Ghosts Next Door

Ghosts Next Door
by Lopaka Kapanui

Aug 8, 2020

100 Ghost Stories Counting Down To Halloween 2020 #84

 Some cases are frustrating and confusing and very hard to understand. Take, for instance, the single thirty-year-old female professor from U.H. who bought a house in Kapolei. She was quiet and kept to herself; at the most, she was cordial to her neighbors but did not make the extra effort to socialize. She occupied her home for less than a year until one quiet Sunday afternoon, one of the neighbors saw her body hanging from the branch of a tree in her backyard.

The authorities came and removed her from the tree, and it seemed that no one came to show an interest in the house for quite a while after. In the meantime, all the neighbors who lived on the block would report a strange knock on their door that would not stop until someone answered. When they did, they would find a pair of red-colored flats placed neatly on the front of the doorstep. They were sized for someone petite, but since no one knew who the red flats belonged to and most of the people who lived on that street were superstitious, they got rid of the flats and put in the garbage for pick up. However, the knocking on each door would continue, and in every instance when someone answered, they would find the red flats on their doorstep. The word about the unusual activity then spread one block over. Everyone one on the next block who heard the strange knock would turn the volume up on their T.V. and ignore the rapping on their front door. To everyone's horror, they would find the pair of red flats on their back steps and sometimes at the foot of their garage door. Not every home had a pair of red flats that appeared simultaneously but individually as if it's the owner would choose specific homes to leave their personal footwear. People in the area began to sprinkle blessed salt around the parameter of their homes, but the activity did not stop.

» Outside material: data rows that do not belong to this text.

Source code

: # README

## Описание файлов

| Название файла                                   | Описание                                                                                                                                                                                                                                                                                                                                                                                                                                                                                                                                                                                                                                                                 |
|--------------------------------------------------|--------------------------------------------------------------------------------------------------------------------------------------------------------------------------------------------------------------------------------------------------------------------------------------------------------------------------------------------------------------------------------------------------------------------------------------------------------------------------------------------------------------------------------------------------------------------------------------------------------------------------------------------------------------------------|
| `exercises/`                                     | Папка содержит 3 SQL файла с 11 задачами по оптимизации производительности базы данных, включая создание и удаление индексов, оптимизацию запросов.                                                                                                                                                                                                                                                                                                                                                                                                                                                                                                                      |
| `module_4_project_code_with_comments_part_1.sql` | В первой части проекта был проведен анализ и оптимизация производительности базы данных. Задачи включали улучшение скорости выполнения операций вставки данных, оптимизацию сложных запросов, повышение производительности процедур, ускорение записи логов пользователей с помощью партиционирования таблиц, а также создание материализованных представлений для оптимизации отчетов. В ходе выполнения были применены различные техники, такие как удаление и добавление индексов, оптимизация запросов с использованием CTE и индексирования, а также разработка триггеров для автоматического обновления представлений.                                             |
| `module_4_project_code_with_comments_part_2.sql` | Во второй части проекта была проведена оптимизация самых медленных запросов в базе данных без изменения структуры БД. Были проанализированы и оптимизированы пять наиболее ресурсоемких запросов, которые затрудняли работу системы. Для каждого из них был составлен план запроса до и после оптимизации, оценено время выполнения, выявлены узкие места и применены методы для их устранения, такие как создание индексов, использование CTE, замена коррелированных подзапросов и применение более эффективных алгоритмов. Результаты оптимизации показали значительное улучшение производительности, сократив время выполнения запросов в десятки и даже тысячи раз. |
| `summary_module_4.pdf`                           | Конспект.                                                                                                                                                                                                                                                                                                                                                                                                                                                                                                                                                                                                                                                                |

One household called a Filipino Albularyo or a witch doctor or healer in regards to the pair of red flats appearing more frequently on their own front doorstep. When the Albularyo arrived at the home of the anonymous Filipino family, it was said that the knocking on the door of the house took place immediately. The old Filipina answered the front door herself and saw the pair of red footwear on the front steps of the family's home. She closed the door quickly and gathered the family in the kitchen and began to tell them that the red colored flats were the last thing worn by a woman who hung herself to death on the very same street where the family lived. But that the flats did not belong to her, it belonged to another woman who took them off before she jumped to her death from the old manager's drive overpass in Waipahu. That woman who jumped to her death was a real estate agent who found the very same red flats in a condominium which she was showing to a client. That condominium happened to be the Contessa on old Wai'alae Avenue. The Albularyo lamented that the curse of the red flats goes so far back that she could not rightly identify the original owner. The best the family could do was to ignore it until it went away, for anyone woman who put on the red flats would surely take her own life.


I can't tell you the exact location of the home in Kapolei, but I can tell you that it's in an area where a lot of tragic car accidents have happened as of late.